### EXERCISE REQUIREMENTS
Set down the records again, keeping each line exactly as it is.

(Records excerpted from a collection)
○ ○ ○ ○ ○ ○ ○

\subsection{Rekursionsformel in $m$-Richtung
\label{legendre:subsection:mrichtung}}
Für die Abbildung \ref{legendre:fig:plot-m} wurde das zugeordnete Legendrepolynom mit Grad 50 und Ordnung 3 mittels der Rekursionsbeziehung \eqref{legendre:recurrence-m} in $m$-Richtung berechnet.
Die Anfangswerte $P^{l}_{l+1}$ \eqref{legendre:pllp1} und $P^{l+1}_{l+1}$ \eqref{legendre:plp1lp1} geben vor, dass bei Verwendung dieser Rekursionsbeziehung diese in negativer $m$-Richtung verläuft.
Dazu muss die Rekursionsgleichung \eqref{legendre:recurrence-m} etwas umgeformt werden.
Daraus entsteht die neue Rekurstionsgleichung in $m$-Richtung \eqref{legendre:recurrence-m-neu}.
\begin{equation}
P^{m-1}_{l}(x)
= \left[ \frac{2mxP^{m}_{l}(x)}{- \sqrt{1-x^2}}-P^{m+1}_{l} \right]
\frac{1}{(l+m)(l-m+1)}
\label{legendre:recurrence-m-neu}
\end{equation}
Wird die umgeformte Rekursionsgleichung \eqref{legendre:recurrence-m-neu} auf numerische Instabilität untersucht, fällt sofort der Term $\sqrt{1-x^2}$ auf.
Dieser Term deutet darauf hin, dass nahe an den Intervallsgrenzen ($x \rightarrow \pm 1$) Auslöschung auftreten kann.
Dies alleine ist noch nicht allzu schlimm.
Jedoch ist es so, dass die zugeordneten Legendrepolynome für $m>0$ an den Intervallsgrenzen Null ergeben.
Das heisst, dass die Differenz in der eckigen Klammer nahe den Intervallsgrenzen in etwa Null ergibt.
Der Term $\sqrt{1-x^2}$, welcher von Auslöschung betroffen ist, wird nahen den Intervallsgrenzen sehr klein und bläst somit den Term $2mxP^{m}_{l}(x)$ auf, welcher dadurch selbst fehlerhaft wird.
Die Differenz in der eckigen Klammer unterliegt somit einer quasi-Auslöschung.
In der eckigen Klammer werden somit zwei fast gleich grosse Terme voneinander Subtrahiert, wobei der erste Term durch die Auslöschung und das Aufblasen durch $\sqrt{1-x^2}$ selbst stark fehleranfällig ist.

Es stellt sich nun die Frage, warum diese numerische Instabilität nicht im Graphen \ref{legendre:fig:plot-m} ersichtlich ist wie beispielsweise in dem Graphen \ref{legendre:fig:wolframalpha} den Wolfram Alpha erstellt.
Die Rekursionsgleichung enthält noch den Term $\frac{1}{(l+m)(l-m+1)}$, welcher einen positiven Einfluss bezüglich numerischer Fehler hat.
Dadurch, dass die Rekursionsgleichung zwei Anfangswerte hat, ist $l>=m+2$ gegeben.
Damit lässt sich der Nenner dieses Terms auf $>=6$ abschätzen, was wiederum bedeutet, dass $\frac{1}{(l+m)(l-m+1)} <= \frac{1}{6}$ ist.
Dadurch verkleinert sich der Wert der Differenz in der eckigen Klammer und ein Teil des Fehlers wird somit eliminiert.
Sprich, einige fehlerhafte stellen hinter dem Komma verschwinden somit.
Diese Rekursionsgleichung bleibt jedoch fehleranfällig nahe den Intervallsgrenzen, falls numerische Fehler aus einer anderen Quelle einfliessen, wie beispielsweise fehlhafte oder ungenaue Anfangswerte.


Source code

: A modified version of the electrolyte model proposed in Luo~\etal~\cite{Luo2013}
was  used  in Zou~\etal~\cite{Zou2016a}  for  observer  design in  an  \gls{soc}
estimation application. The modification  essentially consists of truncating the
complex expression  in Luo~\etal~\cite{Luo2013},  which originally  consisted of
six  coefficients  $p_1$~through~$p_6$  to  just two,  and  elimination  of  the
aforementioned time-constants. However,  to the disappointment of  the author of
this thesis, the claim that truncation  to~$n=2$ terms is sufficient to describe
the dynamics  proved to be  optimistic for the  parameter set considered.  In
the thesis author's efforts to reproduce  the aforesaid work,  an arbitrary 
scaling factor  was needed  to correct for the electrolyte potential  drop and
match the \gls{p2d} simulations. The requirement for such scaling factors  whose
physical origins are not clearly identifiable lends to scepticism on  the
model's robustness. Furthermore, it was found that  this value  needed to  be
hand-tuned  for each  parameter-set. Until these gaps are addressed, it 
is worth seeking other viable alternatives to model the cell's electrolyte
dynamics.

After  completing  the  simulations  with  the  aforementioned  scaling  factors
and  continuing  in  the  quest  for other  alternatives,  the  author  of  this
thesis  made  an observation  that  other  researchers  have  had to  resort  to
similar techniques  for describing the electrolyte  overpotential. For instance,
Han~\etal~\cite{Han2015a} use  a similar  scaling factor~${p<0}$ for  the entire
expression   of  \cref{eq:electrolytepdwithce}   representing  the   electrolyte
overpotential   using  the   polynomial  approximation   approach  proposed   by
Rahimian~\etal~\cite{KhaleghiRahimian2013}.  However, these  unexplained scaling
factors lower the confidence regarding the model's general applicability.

○ ○ ○ ○ ○ ○ ○

### OUTPUT OF THE TASK
\subsection{Rekursionsformel in $m$-Richtung
\label{legendre:subsection:mrichtung}}
Für die Abbildung \ref{legendre:fig:plot-m} wurde das zugeordnete Legendrepolynom mit Grad 50 und Ordnung 3 mittels der Rekursionsbeziehung \eqref{legendre:recurrence-m} in $m$-Richtung berechnet.
Die Anfangswerte $P^{l}_{l+1}$ \eqref{legendre:pllp1} und $P^{l+1}_{l+1}$ \eqref{legendre:plp1lp1} geben vor, dass bei Verwendung dieser Rekursionsbeziehung diese in negativer $m$-Richtung verläuft.
Dazu muss die Rekursionsgleichung \eqref{legendre:recurrence-m} etwas umgeformt werden.
Daraus entsteht die neue Rekurstionsgleichung in $m$-Richtung \eqref{legendre:recurrence-m-neu}.
\begin{equation}
P^{m-1}_{l}(x)
= \left[ \frac{2mxP^{m}_{l}(x)}{- \sqrt{1-x^2}}-P^{m+1}_{l} \right]
\frac{1}{(l+m)(l-m+1)}
\label{legendre:recurrence-m-neu}
\end{equation}
Wird die umgeformte Rekursionsgleichung \eqref{legendre:recurrence-m-neu} auf numerische Instabilität untersucht, fällt sofort der Term $\sqrt{1-x^2}$ auf.
Dieser Term deutet darauf hin, dass nahe an den Intervallsgrenzen ($x \rightarrow \pm 1$) Auslöschung auftreten kann.
Dies alleine ist noch nicht allzu schlimm.
Jedoch ist es so, dass die zugeordneten Legendrepolynome für $m>0$ an den Intervallsgrenzen Null ergeben.
Das heisst, dass die Differenz in der eckigen Klammer nahe den Intervallsgrenzen in etwa Null ergibt.
Der Term $\sqrt{1-x^2}$, welcher von Auslöschung betroffen ist, wird nahen den Intervallsgrenzen sehr klein und bläst somit den Term $2mxP^{m}_{l}(x)$ auf, welcher dadurch selbst fehlerhaft wird.
Die Differenz in der eckigen Klammer unterliegt somit einer quasi-Auslöschung.
In der eckigen Klammer werden somit zwei fast gleich grosse Terme voneinander Subtrahiert, wobei der erste Term durch die Auslöschung und das Aufblasen durch $\sqrt{1-x^2}$ selbst stark fehleranfällig ist.

Es stellt sich nun die Frage, warum diese numerische Instabilität nicht im Graphen \ref{legendre:fig:plot-m} ersichtlich ist wie beispielsweise in dem Graphen \ref{legendre:fig:wolframalpha} den Wolfram Alpha erstellt.
Die Rekursionsgleichung enthält noch den Term $\frac{1}{(l+m)(l-m+1)}$, welcher einen positiven Einfluss bezüglich numerischer Fehler hat.
Dadurch, dass die Rekursionsgleichung zwei Anfangswerte hat, ist $l>=m+2$ gegeben.
Damit lässt sich der Nenner dieses Terms auf $>=6$ abschätzen, was wiederum bedeutet, dass $\frac{1}{(l+m)(l-m+1)} <= \frac{1}{6}$ ist.
Dadurch verkleinert sich der Wert der Differenz in der eckigen Klammer und ein Teil des Fehlers wird somit eliminiert.
Sprich, einige fehlerhafte stellen hinter dem Komma verschwinden somit.
Diese Rekursionsgleichung bleibt jedoch fehleranfällig nahe den Intervallsgrenzen, falls numerische Fehler aus einer anderen Quelle einfliessen, wie beispielsweise fehlhafte oder ungenaue Anfangswerte.


Source code

: A modified version of the electrolyte model proposed in Luo~\etal~\cite{Luo2013}
was  used  in Zou~\etal~\cite{Zou2016a}  for  observer  design in  an  \gls{soc}
estimation application. The modification  essentially consists of truncating the
complex expression  in Luo~\etal~\cite{Luo2013},  which originally  consisted of
six  coefficients  $p_1$~through~$p_6$  to  just two,  and  elimination  of  the
aforementioned time-constants. However,  to the disappointment of  the author of
this thesis, the claim that truncation  to~$n=2$ terms is sufficient to describe
the dynamics  proved to be  optimistic for the  parameter set considered.  In
the thesis author's efforts to reproduce  the aforesaid work,  an arbitrary 
scaling factor  was needed  to correct for the electrolyte potential  drop and
match the \gls{p2d} simulations. The requirement for such scaling factors  whose
physical origins are not clearly identifiable lends to scepticism on  the
model's robustness. Furthermore, it was found that  this value  needed to  be
hand-tuned  for each  parameter-set. Until these gaps are addressed, it 
is worth seeking other viable alternatives to model the cell's electrolyte
dynamics.

After  completing  the  simulations  with  the  aforementioned  scaling  factors
and  continuing  in  the  quest  for other  alternatives,  the  author  of  this
thesis  made  an observation  that  other  researchers  have  had to  resort  to
similar techniques  for describing the electrolyte  overpotential. For instance,
Han~\etal~\cite{Han2015a} use  a similar  scaling factor~${p<0}$ for  the entire
expression   of  \cref{eq:electrolytepdwithce}   representing  the   electrolyte
overpotential   using  the   polynomial  approximation   approach  proposed   by
Rahimian~\etal~\cite{KhaleghiRahimian2013}.  However, these  unexplained scaling
factors lower the confidence regarding the model's general applicability.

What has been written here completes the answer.